Food

The Wrap-Up: The Week in Food

• Teddy Folkman, the chef at Granville Moore’s, made his Food Network debut in July when he beat Bobby Flay in a throwdown of steamed mussels. DCist tells us that he’ll appear again on the TV channel in June, when the 2009 season of The Next Food Network Star begins. For the last six weeks, Folkman has been filming the show, in which the winner earns his or her own show on the Food Network.

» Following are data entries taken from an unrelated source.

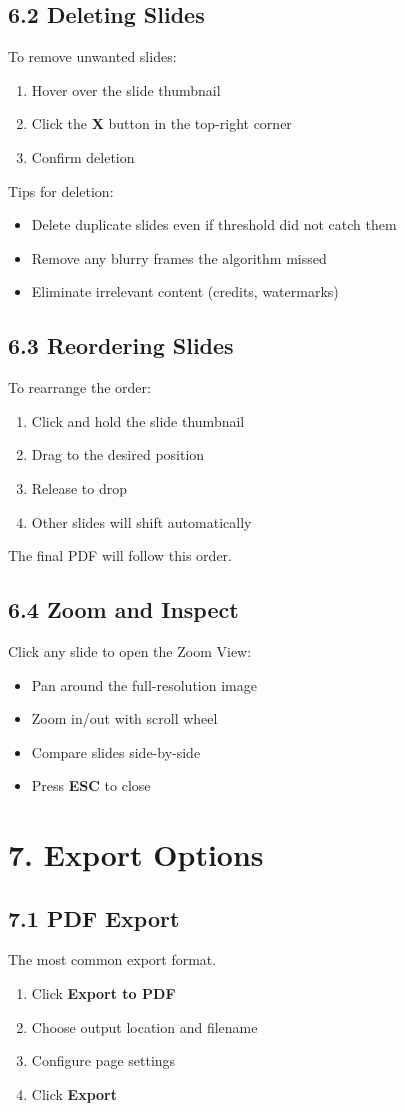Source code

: \documentclass[12pt,a4paper]{article}
\newcommand{\sectionTitle}[1]{\section*{#1}}
\newcommand{\subsectionTitle}[1]{\subsection*{#1}}
\begin{document}
\subsectionTitle{6.2 Deleting Slides}

To remove unwanted slides:
\begin{enumerate}
    \item Hover over the slide thumbnail
    \item Click the \textbf{X} button in the top-right corner
    \item Confirm deletion
\end{enumerate}

Tips for deletion:
\begin{itemize}
    \item Delete duplicate slides even if threshold did not catch them
    \item Remove any blurry frames the algorithm missed
    \item Eliminate irrelevant content (credits, watermarks)
\end{itemize}

\subsectionTitle{6.3 Reordering Slides}

To rearrange the order:
\begin{enumerate}
    \item Click and hold the slide thumbnail
    \item Drag to the desired position
    \item Release to drop
    \item Other slides will shift automatically
\end{enumerate}

The final PDF will follow this order.

\subsectionTitle{6.4 Zoom and Inspect}

Click any slide to open the Zoom View:
\begin{itemize}
    \item Pan around the full-resolution image
    \item Zoom in/out with scroll wheel
    \item Compare slides side-by-side
    \item Press \textbf{ESC} to close
\end{itemize}

\newpage

\sectionTitle{7. Export Options}

\subsectionTitle{7.1 PDF Export}

The most common export format.

\begin{enumerate}
    \item Click \textbf{Export to PDF}
    \item Choose output location and filename
    \item Configure page settings
    \item Click \textbf{Export}
\end{enumerate}
\end{document}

• Tim Carman of Washington City Paper reports that Michael Kosmides and Jose Garcia, owners of Teatro Goldoni in downtown DC, will be opening a Mediterranean restaurant at 19th and I streets, Northwest. Teatro’s chef, Enzo Fargione, who has resurrected the Italian restaurant from the dead, will help the owners with their new venture, which is slated to open in December.• On Monday, Metorcurean tweeted that Jean-Georges Vongerichten, the celebrity chef who will set up shop in Washington this summer, has decided that his operation will be a J&G Steakhouse. In a post on her blog on Wednesday, Metrocurean says “it just seems that celebrity chefs keep tossing us red meat like we’re caged lions.” That’s pretty kind, considering what Michael Landrum, owner of the Ray’s empire—which includes the affordable Ray’s the Steaks in Arlington—said on Don Rockwell’s forum.

• Yesterday, Tom Sietsema broke news on Washingtonpost.com’s Going Out Gurus blog: Crystal City’s Bebo Trattoria is the latest restaurant to fall victim to the deflated economy. We can’t say we didn’t see it coming. Chef/owner Roberto Donna had lots of trouble filling the place, which always felt empty with its soaring ceilings and vast dining room. When Sietsema asked Donna about plans for Galileo—his well-known Italian restaurant that’s supposed to reopen in the vacated Butterfield 9 space—the chef said there have been delays.